People are not born as Engineers, and more to that – they are not born as SRE Engineers 😎
SREs are pretty unique in the industry, they cover a lot of areas and are often being asked to be the pioneers in a new area where the company wishes to venture to.
To road to be one is a combination of several roles that you would like to cover to build yourself as an SRE.
Nobody expects you to go thru all the roles below, but having some experience in them would make it way easier for you.
Support
SREs have a lot in common with the support team, As in some organizations the support team is the first line of defense and in others, SREs are the ones to get the page.

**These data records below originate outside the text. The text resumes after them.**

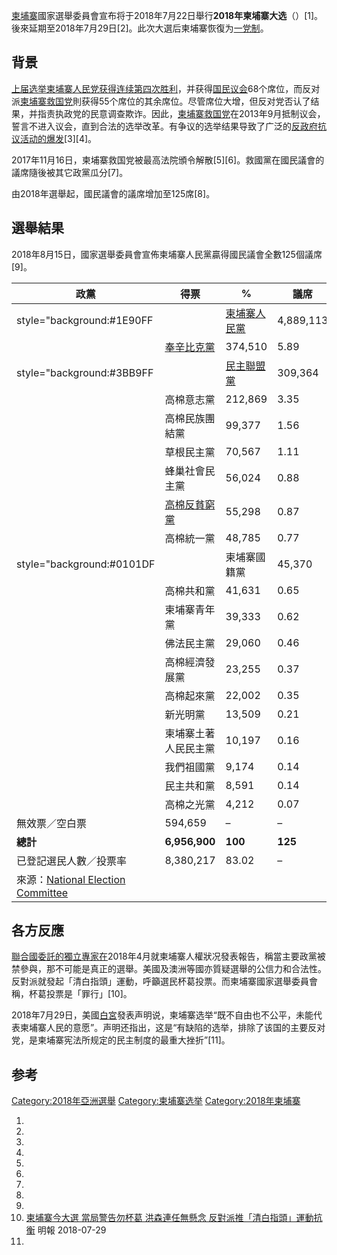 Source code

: [柬埔寨](../Page/柬埔寨.md "wikilink")國家選舉委員會宣布将于2018年7月22日舉行**2018年柬埔寨大选**（）\[1\]。後來延期至2018年7月29日\[2\]。此次大選后柬埔寨恢復为[一党制](../Page/一党制.md "wikilink")。

## 背景

[上届选举](../Page/2013年柬埔寨大选.md "wikilink")[柬埔寨人民党获得连续第四次胜利](https://zh.wikipedia.org/wiki/柬埔寨人民党 "wikilink")，并获得[国民议会](../Page/柬埔寨国民议会.md "wikilink")68个席位，而反对派[柬埔寨救国党](../Page/柬埔寨救国党.md "wikilink")則获得55个席位的其余席位。尽管席位大增，但反对党否认了结果，并指责执政党的民意调查欺诈。因此，[柬埔寨救国党](../Page/柬埔寨救国党.md "wikilink")在2013年9月抵制议会，誓言不进入议会，直到合法的选举改革。有争议的选举结果导致了广泛的[反政府抗议活动的爆发](https://zh.wikipedia.org/wiki/柬埔寨示威_\(2013年－2014年\) "wikilink")\[3\]\[4\]。

2017年11月16日，柬埔寨救国党被最高法院頒令解散\[5\]\[6\]。救國黨在國民議會的議席隨後被其它政黨瓜分\[7\]。

由2018年選舉起，國民議會的議席增加至125席\[8\]。

## 選舉結果

2018年8月15日，國家選舉委員會宣佈柬埔寨人民黨贏得國民議會全數125個議席\[9\]。

| 政黨                                                                                                                                 | 得票                                                              | %         | 議席      | 增減     |
| ---------------------------------------------------------------------------------------------------------------------------------- | --------------------------------------------------------------- | --------- | ------- | ------ |
| style="background:\#1E90FF |                                                                                                       | [柬埔寨人民黨](../Page/柬埔寨人民黨.md "wikilink")                          | 4,889,113 | 76.85   | 125    |
|                                                                                                                                    | [奉辛比克黨](../Page/奉辛比克黨.md "wikilink")                            | 374,510   | 5.89    | 0      |
| style="background:\#3BB9FF|                                                                                                        | [民主聯盟黨](https://zh.wikipedia.org/wiki/民主聯盟黨_\(柬埔寨\) "wikilink") | 309,364   | 4.86    | 0      |
|                                                                                                                                    | 高棉意志黨                                                           | 212,869   | 3.35    | 0      |
|                                                                                                                                    | 高棉民族團結黨                                                         | 99,377    | 1.56    | 0      |
|                                                                                                                                    | 草根民主黨                                                           | 70,567    | 1.11    | 0      |
|                                                                                                                                    | 蜂巢社會民主黨                                                         | 56,024    | 0.88    | 0      |
|                                                                                                                                    | [高棉反貧窮黨](https://zh.wikipedia.org/wiki/高棉反貧窮黨 "wikilink")       | 55,298    | 0.87    | 0      |
|                                                                                                                                    | 高棉統一黨                                                           | 48,785    | 0.77    | 0      |
| style="background:\#0101DF|                                                                                                        | 柬埔寨國籍黨                                                          | 45,370    | 0.71    | 0      |
|                                                                                                                                    | 高棉共和黨                                                           | 41,631    | 0.65    | 0      |
|                                                                                                                                    | 柬埔寨青年黨                                                          | 39,333    | 0.62    | 0      |
|                                                                                                                                    | 佛法民主黨                                                           | 29,060    | 0.46    | 0      |
|                                                                                                                                    | 高棉經濟發展黨                                                         | 23,255    | 0.37    | 0      |
|                                                                                                                                    | 高棉起來黨                                                           | 22,002    | 0.35    | 0      |
|                                                                                                                                    | 新光明黨                                                            | 13,509    | 0.21    | 0      |
|                                                                                                                                    | 柬埔寨土著人民民主黨                                                      | 10,197    | 0.16    | 0      |
|                                                                                                                                    | 我們祖國黨                                                           | 9,174     | 0.14    | 0      |
|                                                                                                                                    | 民主共和黨                                                           | 8,591     | 0.14    | 0      |
|                                                                                                                                    | 高棉之光黨                                                           | 4,212     | 0.07    | 0      |
| 無效票／空白票                                                                                                                            | 594,659                                                         | –         | –       | –      |
| **總計**                                                                                                                             | **6,956,900**                                                   | **100**   | **125** | **+2** |
| 已登記選民人數／投票率                                                                                                                        | 8,380,217                                                       | 83.02     | –       | –      |
| 來源：[National Election Committee](https://www.necelect.org.kh/khmer/sites/default/files/images-attachment/provisional-result_0.jpg) |                                                                 |           |         |        |

## 各方反應

[聯合國委託的獨立專家在](https://zh.wikipedia.org/wiki/聯合國 "wikilink")2018年4月就柬埔寨人權狀况發表報告，稱當主要政黨被禁參與，那不可能是真正的選舉。美國及澳洲等國亦質疑選舉的公信力和合法性。反對派就發起「清白指頭」運動，呼籲選民杯葛投票。而柬埔寨國家選舉委員會稱，杯葛投票是「罪行」\[10\]。

2018年7月29日，美國[白宮](../Page/白宮.md "wikilink")發表声明说，柬埔寨选举“既不自由也不公平，未能代表柬埔寨人民的意愿”。声明还指出，这是“有缺陷的选举，排除了该国的主要反对党，是柬埔寨宪法所规定的民主制度的最重大挫折”\[11\]。

## 参考

<references/>

[Category:2018年亞洲選舉](https://zh.wikipedia.org/wiki/Category:2018年亞洲選舉 "wikilink") [Category:柬埔寨选举](https://zh.wikipedia.org/wiki/Category:柬埔寨选举 "wikilink") [Category:2018年柬埔寨](https://zh.wikipedia.org/wiki/Category:2018年柬埔寨 "wikilink")

1.
2.
3.
4.
5.
6.
7.
8.
9.
10. [柬埔寨今大選 當局警告勿杯葛 洪森連任無懸念 反對派推「清白指頭」運動抗衡](https://news.mingpao.com/pns/dailynews/web_tc/article/20180729/s00014/1532801099137) 明報 2018-07-29
11.
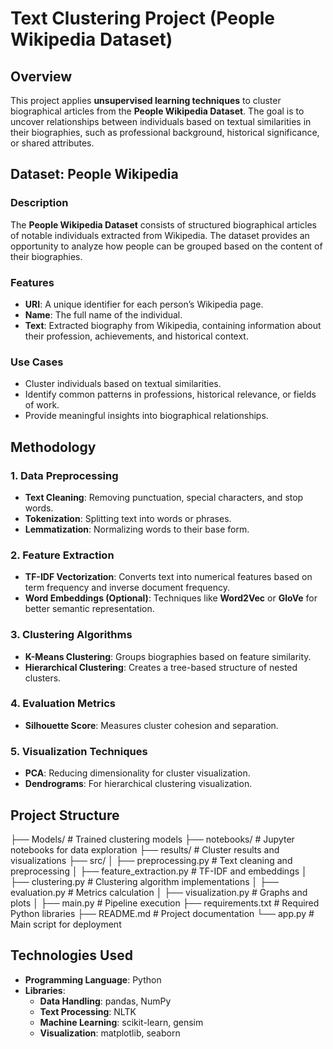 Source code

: # Text Clustering Project (People Wikipedia Dataset)

## Overview  

This project applies **unsupervised learning techniques** to cluster biographical articles from the **People Wikipedia Dataset**. The goal is to uncover relationships between individuals based on textual similarities in their biographies, such as professional background, historical significance, or shared attributes.  

## Dataset: People Wikipedia  

### Description  
The **People Wikipedia Dataset** consists of structured biographical articles of notable individuals extracted from Wikipedia. The dataset provides an opportunity to analyze how people can be grouped based on the content of their biographies.  

### Features  
- **URI**: A unique identifier for each person’s Wikipedia page.  
- **Name**: The full name of the individual.  
- **Text**: Extracted biography from Wikipedia, containing information about their profession, achievements, and historical context.  

### Use Cases  
- Cluster individuals based on textual similarities.  
- Identify common patterns in professions, historical relevance, or fields of work.  
- Provide meaningful insights into biographical relationships.  

## Methodology  

### 1. Data Preprocessing  
- **Text Cleaning**: Removing punctuation, special characters, and stop words.  
- **Tokenization**: Splitting text into words or phrases.  
- **Lemmatization**: Normalizing words to their base form.  

### 2. Feature Extraction  
- **TF-IDF Vectorization**: Converts text into numerical features based on term frequency and inverse document frequency.  
- **Word Embeddings (Optional)**: Techniques like **Word2Vec** or **GloVe** for better semantic representation.  

### 3. Clustering Algorithms  
- **K-Means Clustering**: Groups biographies based on feature similarity.  
- **Hierarchical Clustering**: Creates a tree-based structure of nested clusters.    

### 4. Evaluation Metrics  
- **Silhouette Score**: Measures cluster cohesion and separation.  
    
### 5. Visualization Techniques  
- **PCA**: Reducing dimensionality for cluster visualization.  
- **Dendrograms**: For hierarchical clustering visualization.  

## Project Structure  

├── Models/ # Trained clustering models
├── notebooks/ # Jupyter notebooks for data exploration
├── results/ # Cluster results and visualizations
├── src/
│ ├── preprocessing.py # Text cleaning and preprocessing
│ ├── feature_extraction.py # TF-IDF and embeddings
│ ├── clustering.py # Clustering algorithm implementations
│ ├── evaluation.py # Metrics calculation
│ ├── visualization.py # Graphs and plots
│ ├── main.py # Pipeline execution
├── requirements.txt # Required Python libraries
├── README.md # Project documentation
└── app.py # Main script for deployment

## Technologies Used  

- **Programming Language**: Python  
- **Libraries**:  
  - **Data Handling**: pandas, NumPy  
  - **Text Processing**: NLTK 
  - **Machine Learning**: scikit-learn, gensim  
  - **Visualization**: matplotlib, seaborn 
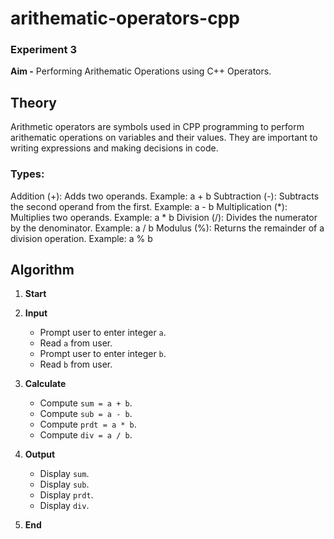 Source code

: # arithematic-operators-cpp
### Experiment 3

**Aim -** 
Performing Arithematic Operations using C++ Operators.

## Theory
Arithmetic operators are symbols used in CPP programming to perform arithematic operations on variables and their values. They are important to writing expressions and making decisions in code.

### Types: 
Addition (+): Adds two operands.
Example: a + b
Subtraction (-): Subtracts the second operand from the first.
Example: a - b
Multiplication (*): Multiplies two operands.
Example: a * b
Division (/): Divides the numerator by the denominator.
Example: a / b
Modulus (%): Returns the remainder of a division operation.
Example: a % b

## Algorithm 

1. **Start**

2. **Input**
   - Prompt user to enter integer `a`.
   - Read `a` from user.
   - Prompt user to enter integer `b`.
   - Read `b` from user.

3. **Calculate**
   - Compute `sum = a + b`.
   - Compute `sub = a - b`.
   - Compute `prdt = a * b`.
   - Compute `div = a / b`.

4. **Output**
   - Display `sum`.
   - Display `sub`.
   - Display `prdt`.
   - Display `div`.

5. **End**
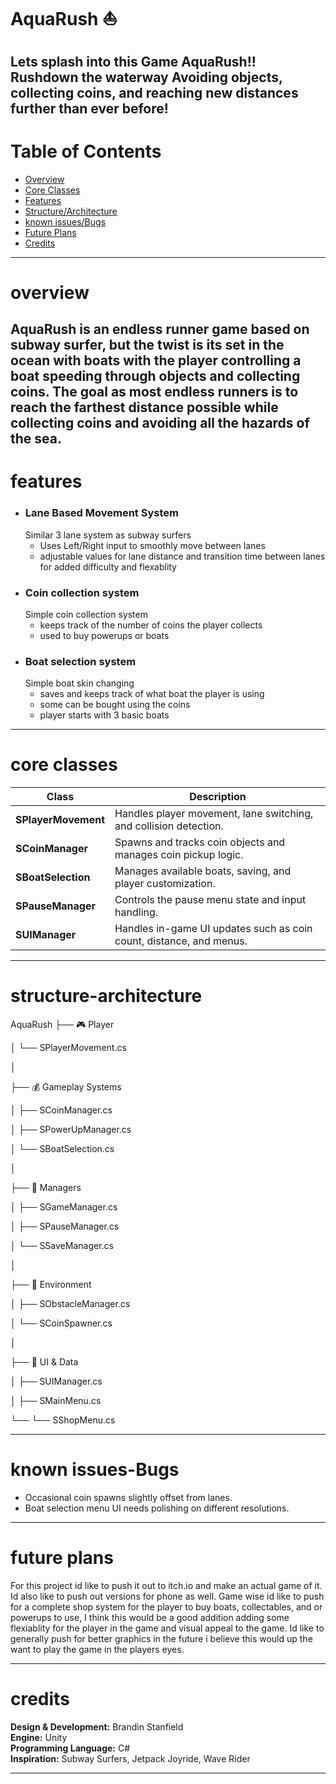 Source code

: # AquaRush ⛵
Lets splash into this Game AquaRush!! Rushdown the waterway Avoiding objects, collecting coins, and reaching new distances further than ever before!
---
# Table of Contents
- [Overview](#Overview)
- [Core Classes](#Core-classes)
- [Features](#Features)
- [Structure/Architecture](#structure-architecture)
- [known issues/Bugs](#Known-Issues-Bugs)
- [Future Plans](#Future-Plans)
- [Credits](#Credits)
---
# overview
AquaRush is an endless runner game based on subway surfer, but the twist is its set in the ocean with boats with the player controlling a boat speeding through objects and collecting coins. The goal as most endless runners is to reach the farthest distance possible while collecting coins and avoiding all the hazards of the sea. 
---
# features
- ### Lane Based Movement System
    Similar 3 lane system as subway surfers
    - Uses Left/Right input to smoothly move between lanes
    - adjustable values for lane distance and transition time between lanes for added difficulty and flexablity
- ### Coin collection system
    Simple coin collection system 
    - keeps track of the number of coins the player collects
    - used to buy powerups or boats
- ### Boat selection system
    Simple boat skin changing
    - saves and keeps track of what boat the player is using
    - some can be bought using the coins
    - player starts with 3 basic boats
---
# core classes
| Class | Description |
|-------|--------------|
| **SPlayerMovement** | Handles player movement, lane switching, and collision detection. |
| **SCoinManager** | Spawns and tracks coin objects and manages coin pickup logic. |
| **SBoatSelection** | Manages available boats, saving, and player customization. |
| **SPauseManager** | Controls the pause menu state and input handling. |
| **SUIManager** | Handles in-game UI updates such as coin count, distance, and menus. |

---
# structure-architecture
AquaRush
├── 🎮 Player

│     └── SPlayerMovement.cs

│

├── 💰 Gameplay Systems

│     ├── SCoinManager.cs

│     ├── SPowerUpManager.cs

│     └── SBoatSelection.cs

│

├── 🧠 Managers

│     ├── SGameManager.cs

│     ├── SPauseManager.cs

│     └── SSaveManager.cs

│

├── 🌊 Environment

│     ├── SObstacleManager.cs

│     └── SCoinSpawner.cs

│

├── 🧩 UI & Data

│   ├── SUIManager.cs

│   ├── SMainMenu.cs

└──  └── SShopMenu.cs

---
# known issues-Bugs
- Occasional coin spawns slightly offset from lanes.  
- Boat selection menu UI needs polishing on different resolutions.  
---
# future plans
For this project id like to push it out to itch.io and make an actual game of it. Id also like to push out versions for phone as well. Game wise id like to push for a complete shop system for the player to buy boats, collectables, and or powerups to use, I think this would be a good addition adding some flexiablity for the player in the game and visual appeal to the game. Id like to generally push for better graphics in the future i believe this would up the want to play the game in the players eyes.

---
# credits
**Design & Development:** Brandin Stanfield  
**Engine:** Unity  
**Programming Language:** C#  
**Inspiration:** Subway Surfers, Jetpack Joyride, Wave Rider

---

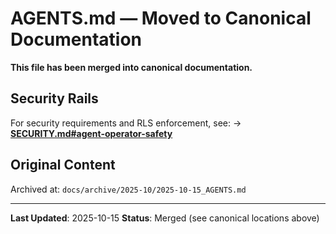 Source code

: # AGENTS.md — Moved to Canonical Documentation

**This file has been merged into canonical documentation.**

## Security Rails

For security requirements and RLS enforcement, see:
→ **[SECURITY.md#agent-operator-safety](./SECURITY.md#agent--operator-safety)**

## Original Content

Archived at: `docs/archive/2025-10/2025-10-15_AGENTS.md`

---

**Last Updated**: 2025-10-15
**Status**: Merged (see canonical locations above)
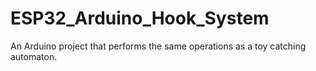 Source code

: # ESP32_Arduino_Hook_System

An Arduino project that performs the same operations as a toy catching automaton.

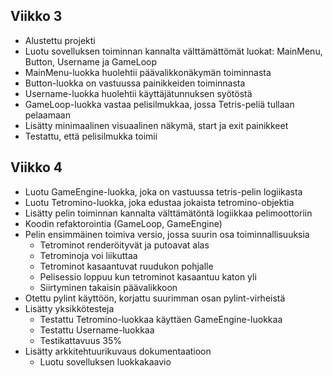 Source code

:## Viikko 3

- Alustettu projekti
- Luotu sovelluksen toiminnan kannalta välttämättömät luokat: MainMenu, Button, Username ja GameLoop
- MainMenu-luokka huolehtii päävalikkonäkymän toiminnasta
- Button-luokka on vastuussa painikkeiden toiminnasta
- Username-luokka huolehtii käyttäjätunnuksen syötöstä
- GameLoop-luokka vastaa pelisilmukkaa, jossa Tetris-peliä tullaan pelaamaan
- Lisätty minimaalinen visuaalinen näkymä, start ja exit painikkeet
- Testattu, että pelisilmukka toimii

## Viikko 4

- Luotu GameEngine-luokka, joka on vastuussa tetris-pelin logiikasta
- Luotu Tetromino-luokka, joka edustaa jokaista tetromino-objektia
- Lisätty pelin toiminnan kannalta välttämätöntä logiikkaa pelimoottoriin
- Koodin refaktorointia (GameLoop, GameEngine)
- Pelin ensimmäinen toimiva versio, jossa suurin osa toiminnallisuuksia
  - Tetrominot renderöityvät ja putoavat alas
  - Tetrominoja voi liikuttaa
  - Tetrominot kasaantuvat ruudukon pohjalle
  - Pelisessio loppuu kun tetrominot kasaantuu katon yli
  - Siirtyminen takaisin päävalikkoon
- Otettu pylint käyttöön, korjattu suurimman osan pylint-virheistä
- Lisätty yksikkötesteja
  - Testattu Tetromino-luokkaa käyttäen GameEngine-luokkaa
  - Testattu Username-luokkaa
  - Testikattavuus 35%
- Lisätty arkkitehtuurikuvaus dokumentaatioon
  - Luotu sovelluksen luokkakaavio


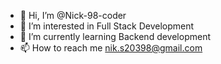 - 👋 Hi, I’m @Nick-98-coder
- 👀 I’m interested in Full Stack Development
- 🌱 I’m currently learning Backend development
- 📫 How to reach me nik.s20398@gmail.com

<!---
Nick-98-coder/Nick-98-coder is a ✨ special ✨ repository because its `README.md` (this file) appears on your GitHub profile.
You can click the Preview link to take a look at your changes.
--->
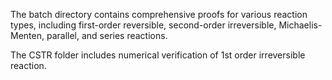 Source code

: The batch directory contains comprehensive proofs for various reaction types, including first-order reversible, second-order irreversible, Michaelis-Menten, parallel, and series reactions.

The CSTR folder includes numerical verification of 1st order irreversible reaction.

Nevertheless, SREs are a support team in their nature where their clients are the developers and the platform.
Operations
It can be a NOC Engineer (Network Operation Center), a good ol’style system admin, and any engineer who interacts with production operations.
Monitoring
Again NOC Engineer plays a good role here as it gives a very solid understanding of writing runbooks (some call them playbooks or cookbooks) and interacting with much different monitoring and alerting tools.
Decisions are always data-driven, we do not guess and alerts are based on a measurable SLO (Service Level Objective).
Software Engineers (SWE)
A major area of the SRE is to write tools for self-use and tools for the various teams to leverage, having a strong skills
Automation
QA and System Admins are good candidates to culture your automation skills, writing scripts to automate tasks, scale machines, data manipulation toward reports and reduce toil.
After all, we are lazy engineers that don’t want to repeat routine tasks. 😂
Architect and Design
SREs will often be called to help design a robust and reliable approach for solving a problem or deploying a system that can be easy to scale and manage. Having previous experience writing design docs and planning will give a nice ground.